Thursday, September 24, 2020

FONTAINES D.C. - A LUCID DREAM – VIDEO REVIEW


Fontaines D.C. returned on July 31 st 2020 with a much anticipated second album ‘A Hero’s Death’ on Partisan Records. Just over a year since their debut record ‘Dogrel’ was released, the title referencing a comic and slovenly form of working-class Irish poetry known as doggerel, their first album release embodied a labour-endured grit with critical acclaim - gaining a Mercury Prize nomination and album of the year 2019 at both BBC 6Music and Rough Trade record store.

Building on Fontaines D.C.’s strong links to the Emerald Isle, in fact, the suffix of the band’s name is in homage to the initials of Dublin City, ‘A Hero’s Death’ continues Irish semantics, in both title and aesthetic. The name of the record derives from the line ‘Everybody’s looking for a hero’s death’ in The Hostage by Irish playwright Brendan Behan, whilst the album art features the statue of mythological Irish warrior Cuchulainn, currently standing in Dublin as a commemoration of the Easter Rising.

After an introduction to the fortitude we heard on ‘Dogrel’, the Dubliners seem to be declaring an uprising, spurred on by Irish warrior spirit stamped onto ‘A Hero’s Death’ cover art, orated by frontman Grian Chatten and incited by the rest of the band, Carlos O'Connell (guitar), Conor Curley (guitar), Conor Deegan III (bass), and Tom Coll (drums).

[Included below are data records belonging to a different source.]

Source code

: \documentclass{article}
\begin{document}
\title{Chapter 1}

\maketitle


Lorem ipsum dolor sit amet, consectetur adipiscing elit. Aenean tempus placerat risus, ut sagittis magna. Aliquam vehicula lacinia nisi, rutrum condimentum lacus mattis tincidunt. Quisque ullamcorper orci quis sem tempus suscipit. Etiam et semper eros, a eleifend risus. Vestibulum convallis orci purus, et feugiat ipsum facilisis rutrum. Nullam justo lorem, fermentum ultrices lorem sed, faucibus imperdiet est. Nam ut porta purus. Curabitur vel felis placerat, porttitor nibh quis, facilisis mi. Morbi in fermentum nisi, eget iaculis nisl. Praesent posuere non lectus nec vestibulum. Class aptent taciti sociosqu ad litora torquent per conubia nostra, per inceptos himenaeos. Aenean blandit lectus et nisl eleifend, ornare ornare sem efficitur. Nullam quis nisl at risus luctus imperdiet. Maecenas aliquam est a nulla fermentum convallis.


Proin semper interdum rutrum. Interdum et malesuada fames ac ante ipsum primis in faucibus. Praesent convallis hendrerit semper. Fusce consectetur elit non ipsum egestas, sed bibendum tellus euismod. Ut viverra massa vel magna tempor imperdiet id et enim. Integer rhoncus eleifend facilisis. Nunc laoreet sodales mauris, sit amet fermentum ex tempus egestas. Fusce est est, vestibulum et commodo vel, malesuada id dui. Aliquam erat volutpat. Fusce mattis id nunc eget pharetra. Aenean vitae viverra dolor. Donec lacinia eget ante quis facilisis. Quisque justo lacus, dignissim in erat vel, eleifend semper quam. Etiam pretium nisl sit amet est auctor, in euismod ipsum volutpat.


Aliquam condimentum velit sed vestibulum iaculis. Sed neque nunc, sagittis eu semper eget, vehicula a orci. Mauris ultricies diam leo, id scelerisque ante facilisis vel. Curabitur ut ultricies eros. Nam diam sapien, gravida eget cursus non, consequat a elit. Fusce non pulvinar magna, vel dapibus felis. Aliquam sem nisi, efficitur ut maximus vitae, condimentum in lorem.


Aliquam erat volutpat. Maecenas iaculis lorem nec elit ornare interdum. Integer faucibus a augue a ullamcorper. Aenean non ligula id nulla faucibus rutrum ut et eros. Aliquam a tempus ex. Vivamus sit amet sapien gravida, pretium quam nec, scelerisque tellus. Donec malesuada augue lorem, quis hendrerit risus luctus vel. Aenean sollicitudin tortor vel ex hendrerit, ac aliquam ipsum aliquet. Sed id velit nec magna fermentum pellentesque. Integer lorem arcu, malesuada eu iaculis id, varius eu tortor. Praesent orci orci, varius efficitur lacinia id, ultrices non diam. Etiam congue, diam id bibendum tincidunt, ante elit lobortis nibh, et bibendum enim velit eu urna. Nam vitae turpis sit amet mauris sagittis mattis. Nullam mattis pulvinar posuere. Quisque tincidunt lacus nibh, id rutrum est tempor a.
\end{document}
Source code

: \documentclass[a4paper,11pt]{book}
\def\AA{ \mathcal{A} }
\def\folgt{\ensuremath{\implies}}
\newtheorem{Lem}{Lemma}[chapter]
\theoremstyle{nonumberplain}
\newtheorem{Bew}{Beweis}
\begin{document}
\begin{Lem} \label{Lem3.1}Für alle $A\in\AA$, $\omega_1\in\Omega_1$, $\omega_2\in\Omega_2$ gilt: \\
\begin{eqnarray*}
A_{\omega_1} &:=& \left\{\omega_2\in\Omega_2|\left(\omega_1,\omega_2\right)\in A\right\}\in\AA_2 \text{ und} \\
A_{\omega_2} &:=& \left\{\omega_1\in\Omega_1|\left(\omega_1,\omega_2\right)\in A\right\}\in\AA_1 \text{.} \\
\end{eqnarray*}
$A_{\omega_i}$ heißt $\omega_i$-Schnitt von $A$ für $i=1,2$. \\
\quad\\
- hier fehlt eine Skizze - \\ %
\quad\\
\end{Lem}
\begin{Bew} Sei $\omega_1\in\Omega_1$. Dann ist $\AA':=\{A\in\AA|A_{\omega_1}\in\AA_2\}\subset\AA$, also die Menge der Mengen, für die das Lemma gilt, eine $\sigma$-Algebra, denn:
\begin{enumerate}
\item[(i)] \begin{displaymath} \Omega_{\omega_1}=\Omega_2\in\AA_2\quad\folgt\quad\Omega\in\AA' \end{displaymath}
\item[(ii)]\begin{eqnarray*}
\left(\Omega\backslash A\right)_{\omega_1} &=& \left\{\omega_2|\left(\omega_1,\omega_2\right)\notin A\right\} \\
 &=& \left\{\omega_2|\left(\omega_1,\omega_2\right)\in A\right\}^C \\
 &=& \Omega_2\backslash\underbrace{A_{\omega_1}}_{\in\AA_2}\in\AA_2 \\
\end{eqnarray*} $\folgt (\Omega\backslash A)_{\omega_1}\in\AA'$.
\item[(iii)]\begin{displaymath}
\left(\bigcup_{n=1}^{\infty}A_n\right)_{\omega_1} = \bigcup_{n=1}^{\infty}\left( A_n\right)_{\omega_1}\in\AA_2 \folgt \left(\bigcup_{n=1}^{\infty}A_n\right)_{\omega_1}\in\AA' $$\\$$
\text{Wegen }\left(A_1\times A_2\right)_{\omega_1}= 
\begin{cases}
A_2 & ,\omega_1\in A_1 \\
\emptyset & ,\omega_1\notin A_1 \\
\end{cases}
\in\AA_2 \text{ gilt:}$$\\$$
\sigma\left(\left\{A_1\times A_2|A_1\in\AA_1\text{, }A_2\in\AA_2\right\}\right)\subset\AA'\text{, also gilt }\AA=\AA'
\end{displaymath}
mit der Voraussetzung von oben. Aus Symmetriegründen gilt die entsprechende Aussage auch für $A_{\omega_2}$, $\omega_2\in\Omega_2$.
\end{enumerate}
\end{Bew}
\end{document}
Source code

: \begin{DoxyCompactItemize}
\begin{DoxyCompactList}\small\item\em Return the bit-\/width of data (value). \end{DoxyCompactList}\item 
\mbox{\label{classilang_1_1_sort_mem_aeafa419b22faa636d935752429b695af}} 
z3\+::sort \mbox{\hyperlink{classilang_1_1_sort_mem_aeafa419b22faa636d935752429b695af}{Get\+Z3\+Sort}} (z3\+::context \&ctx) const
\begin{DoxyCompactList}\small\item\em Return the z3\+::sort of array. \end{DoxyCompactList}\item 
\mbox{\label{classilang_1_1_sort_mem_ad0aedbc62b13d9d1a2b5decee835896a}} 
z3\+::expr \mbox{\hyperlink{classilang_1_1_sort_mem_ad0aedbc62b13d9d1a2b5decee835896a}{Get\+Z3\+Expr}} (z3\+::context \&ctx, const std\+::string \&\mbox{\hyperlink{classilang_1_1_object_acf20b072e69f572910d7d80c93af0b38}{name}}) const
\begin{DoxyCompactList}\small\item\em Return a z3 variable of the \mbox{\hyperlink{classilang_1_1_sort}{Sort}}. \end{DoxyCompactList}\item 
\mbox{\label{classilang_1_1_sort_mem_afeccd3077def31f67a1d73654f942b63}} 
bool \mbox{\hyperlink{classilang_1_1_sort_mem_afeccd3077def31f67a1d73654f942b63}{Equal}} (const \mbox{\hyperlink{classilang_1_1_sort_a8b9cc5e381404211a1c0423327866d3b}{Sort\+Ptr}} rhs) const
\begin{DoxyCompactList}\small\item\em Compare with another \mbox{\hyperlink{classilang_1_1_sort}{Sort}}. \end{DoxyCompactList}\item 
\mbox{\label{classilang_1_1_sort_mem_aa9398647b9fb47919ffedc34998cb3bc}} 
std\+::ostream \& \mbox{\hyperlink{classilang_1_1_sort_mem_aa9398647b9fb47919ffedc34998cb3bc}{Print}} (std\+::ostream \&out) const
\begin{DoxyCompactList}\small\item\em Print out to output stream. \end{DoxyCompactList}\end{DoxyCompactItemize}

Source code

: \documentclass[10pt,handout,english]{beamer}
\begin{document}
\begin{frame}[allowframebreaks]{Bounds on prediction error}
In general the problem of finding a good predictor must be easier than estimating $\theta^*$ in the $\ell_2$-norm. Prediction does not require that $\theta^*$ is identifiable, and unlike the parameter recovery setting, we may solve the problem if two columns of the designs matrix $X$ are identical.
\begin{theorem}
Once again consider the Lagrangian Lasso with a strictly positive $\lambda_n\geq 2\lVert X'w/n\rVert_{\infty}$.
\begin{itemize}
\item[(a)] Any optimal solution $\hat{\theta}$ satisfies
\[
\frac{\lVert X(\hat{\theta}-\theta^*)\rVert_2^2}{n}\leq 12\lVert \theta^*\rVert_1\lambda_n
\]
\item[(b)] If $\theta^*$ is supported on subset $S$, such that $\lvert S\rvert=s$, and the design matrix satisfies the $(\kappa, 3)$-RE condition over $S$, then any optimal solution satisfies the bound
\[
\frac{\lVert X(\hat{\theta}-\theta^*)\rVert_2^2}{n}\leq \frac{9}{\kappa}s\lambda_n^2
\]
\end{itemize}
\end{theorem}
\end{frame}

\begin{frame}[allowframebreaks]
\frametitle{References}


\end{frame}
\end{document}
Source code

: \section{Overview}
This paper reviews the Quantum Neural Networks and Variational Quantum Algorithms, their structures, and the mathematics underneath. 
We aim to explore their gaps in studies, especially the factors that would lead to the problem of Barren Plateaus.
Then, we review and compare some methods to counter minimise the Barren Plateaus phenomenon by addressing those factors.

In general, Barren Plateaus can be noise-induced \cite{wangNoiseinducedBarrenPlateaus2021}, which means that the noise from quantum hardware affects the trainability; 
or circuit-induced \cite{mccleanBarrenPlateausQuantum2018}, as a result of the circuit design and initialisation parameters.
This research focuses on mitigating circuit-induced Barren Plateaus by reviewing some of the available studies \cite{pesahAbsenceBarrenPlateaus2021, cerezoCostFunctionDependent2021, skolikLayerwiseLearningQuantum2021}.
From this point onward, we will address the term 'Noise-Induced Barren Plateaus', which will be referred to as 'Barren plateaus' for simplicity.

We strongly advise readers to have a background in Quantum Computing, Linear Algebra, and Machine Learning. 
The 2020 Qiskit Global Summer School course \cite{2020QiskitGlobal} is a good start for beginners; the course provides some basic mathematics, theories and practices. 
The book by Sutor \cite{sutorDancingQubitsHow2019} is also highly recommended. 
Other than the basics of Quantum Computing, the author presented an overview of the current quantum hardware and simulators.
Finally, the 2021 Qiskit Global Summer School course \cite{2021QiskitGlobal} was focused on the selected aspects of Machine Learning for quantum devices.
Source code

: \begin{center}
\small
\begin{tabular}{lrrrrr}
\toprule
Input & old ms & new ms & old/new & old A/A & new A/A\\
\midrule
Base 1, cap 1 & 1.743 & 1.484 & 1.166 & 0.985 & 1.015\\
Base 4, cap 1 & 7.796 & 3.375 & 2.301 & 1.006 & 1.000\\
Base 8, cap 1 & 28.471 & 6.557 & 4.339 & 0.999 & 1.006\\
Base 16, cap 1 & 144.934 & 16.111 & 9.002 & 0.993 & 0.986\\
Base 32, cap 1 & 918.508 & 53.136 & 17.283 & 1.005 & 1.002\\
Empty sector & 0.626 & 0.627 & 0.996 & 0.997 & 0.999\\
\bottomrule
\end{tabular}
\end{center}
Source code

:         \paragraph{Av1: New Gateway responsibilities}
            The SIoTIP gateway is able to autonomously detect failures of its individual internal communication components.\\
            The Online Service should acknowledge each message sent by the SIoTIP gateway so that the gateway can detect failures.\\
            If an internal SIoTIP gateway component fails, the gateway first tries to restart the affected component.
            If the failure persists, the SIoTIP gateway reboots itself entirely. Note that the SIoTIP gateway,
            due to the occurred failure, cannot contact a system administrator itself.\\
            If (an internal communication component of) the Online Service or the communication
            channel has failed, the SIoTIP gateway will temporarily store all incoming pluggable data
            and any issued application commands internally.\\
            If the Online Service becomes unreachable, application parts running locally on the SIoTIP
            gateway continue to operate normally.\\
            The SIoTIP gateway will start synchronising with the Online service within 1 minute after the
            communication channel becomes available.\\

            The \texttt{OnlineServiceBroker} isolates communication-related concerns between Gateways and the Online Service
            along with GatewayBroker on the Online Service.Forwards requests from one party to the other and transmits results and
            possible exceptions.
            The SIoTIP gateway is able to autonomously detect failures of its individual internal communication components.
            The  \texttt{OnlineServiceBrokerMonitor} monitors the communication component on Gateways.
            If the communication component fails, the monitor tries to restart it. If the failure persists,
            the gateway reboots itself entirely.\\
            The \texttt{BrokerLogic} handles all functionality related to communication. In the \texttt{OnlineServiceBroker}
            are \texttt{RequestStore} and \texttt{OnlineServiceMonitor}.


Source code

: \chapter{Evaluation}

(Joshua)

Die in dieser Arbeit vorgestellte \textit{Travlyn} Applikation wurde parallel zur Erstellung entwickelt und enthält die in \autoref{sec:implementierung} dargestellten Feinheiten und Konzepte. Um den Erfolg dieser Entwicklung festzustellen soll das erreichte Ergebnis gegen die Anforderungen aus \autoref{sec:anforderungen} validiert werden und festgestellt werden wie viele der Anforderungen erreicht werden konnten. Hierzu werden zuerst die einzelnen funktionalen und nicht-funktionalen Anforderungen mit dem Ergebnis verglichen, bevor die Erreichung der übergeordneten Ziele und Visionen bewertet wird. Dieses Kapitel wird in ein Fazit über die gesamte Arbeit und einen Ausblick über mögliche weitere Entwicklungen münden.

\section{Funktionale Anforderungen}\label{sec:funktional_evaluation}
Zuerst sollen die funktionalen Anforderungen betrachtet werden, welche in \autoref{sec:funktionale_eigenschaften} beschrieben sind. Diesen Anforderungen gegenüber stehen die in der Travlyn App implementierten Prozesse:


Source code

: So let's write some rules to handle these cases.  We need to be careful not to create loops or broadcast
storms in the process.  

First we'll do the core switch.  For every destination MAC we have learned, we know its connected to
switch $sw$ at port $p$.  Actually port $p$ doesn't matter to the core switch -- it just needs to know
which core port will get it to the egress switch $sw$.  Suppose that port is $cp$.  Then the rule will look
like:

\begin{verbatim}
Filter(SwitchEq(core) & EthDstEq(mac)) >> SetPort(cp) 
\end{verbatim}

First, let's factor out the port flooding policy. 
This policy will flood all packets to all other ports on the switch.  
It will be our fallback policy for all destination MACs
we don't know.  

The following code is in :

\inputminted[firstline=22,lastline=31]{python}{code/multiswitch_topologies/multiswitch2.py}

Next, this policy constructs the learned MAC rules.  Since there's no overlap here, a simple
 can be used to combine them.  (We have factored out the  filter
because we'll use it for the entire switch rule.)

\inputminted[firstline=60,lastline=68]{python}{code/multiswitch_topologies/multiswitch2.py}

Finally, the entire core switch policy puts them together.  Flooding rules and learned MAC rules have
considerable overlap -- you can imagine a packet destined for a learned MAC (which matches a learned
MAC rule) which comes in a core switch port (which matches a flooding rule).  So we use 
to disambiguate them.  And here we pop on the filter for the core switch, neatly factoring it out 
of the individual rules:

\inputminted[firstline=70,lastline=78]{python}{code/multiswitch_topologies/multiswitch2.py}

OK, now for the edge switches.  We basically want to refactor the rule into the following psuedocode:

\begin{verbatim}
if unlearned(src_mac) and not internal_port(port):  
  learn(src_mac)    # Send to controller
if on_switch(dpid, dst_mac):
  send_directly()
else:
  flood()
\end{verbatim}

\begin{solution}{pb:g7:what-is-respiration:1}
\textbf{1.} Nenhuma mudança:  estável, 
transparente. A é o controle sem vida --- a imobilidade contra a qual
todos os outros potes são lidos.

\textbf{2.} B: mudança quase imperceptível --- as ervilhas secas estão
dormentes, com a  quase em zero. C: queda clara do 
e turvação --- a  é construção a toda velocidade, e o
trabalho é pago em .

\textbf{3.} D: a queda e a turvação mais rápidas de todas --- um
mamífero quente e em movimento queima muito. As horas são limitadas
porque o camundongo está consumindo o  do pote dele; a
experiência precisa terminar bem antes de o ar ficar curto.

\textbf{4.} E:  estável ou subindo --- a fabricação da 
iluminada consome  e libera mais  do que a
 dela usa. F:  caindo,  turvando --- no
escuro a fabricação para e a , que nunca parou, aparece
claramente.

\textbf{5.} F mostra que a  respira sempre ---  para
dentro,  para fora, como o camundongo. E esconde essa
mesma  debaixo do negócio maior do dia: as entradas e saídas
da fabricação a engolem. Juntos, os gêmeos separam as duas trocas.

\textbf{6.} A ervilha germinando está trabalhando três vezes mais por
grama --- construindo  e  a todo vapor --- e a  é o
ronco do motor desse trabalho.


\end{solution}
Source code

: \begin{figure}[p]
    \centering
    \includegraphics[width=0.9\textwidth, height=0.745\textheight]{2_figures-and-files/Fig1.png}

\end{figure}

The fourth track from ‘A Hero’s Death’ boasts a swirling intensity, ‘A Lucid Dream’ portrays a stark image that renders the figures depicted as having little control over the despair they face. The video starts off with aerial views of Chatten spiralling down numerous staircases, but this is far from ‘Alice’s Adventures in Wonderland’. Flickering VHS style filters and grainy scenes reveal the impending desolation of what is to come. Archival black and white footage of a decimated Dublin City scape flickers intermittently with Chatten’s harrowing words, the view from a fish-eye lens uncovering wide angles of carnage.

As post-punk thuds and guitars strike through the reels of demolished war-torn buildings, an old newspaper headline ‘Irish War News’ becomes prominent on screen as scorning Army cavalry troops trot through town on horseback. We also see a moving archive shot of the ‘Irish Transport and Central Workers Union’ construction standing proudly as other buildings are torn down around it, later on lyrics “They just wanna come to your place and see you sing,” are exclaimed by Chatten, perhaps a nod to superior voyeurism from unwelcome politicians or governments.

The chaos and hysteria continues in this lucid portrayal as frenzied light leaks throughout the video “the bulletin board was shot up like a ward full of junk and all kinds of despair”, interspersed with introspective shots of Chatten and swirling natural treelines.

‘A Lucid Dream’ was created by production company ‘Double Vision’, produced by Daisy Dobson and directed by Jordan Martin. Watch Fontaines D.C. - A Lucid Dream (Official Video) Taken from 'A Hero's Death' here:

https://www.youtube.com/watch?v=2EpoaL2r0k8

The take home message from this album? That Irish youth have the capacity to conduct change from the ground up. ‘A Hero’s Death’ might sound like a noble fantasy but what this Dublin five-piece encapsulate is far from martyrdom. Fontaines D.C. really seem to believe the power of collective youth, I for one believe in their leading charge of hope – the power of their delivery defies anyone from standing in their way.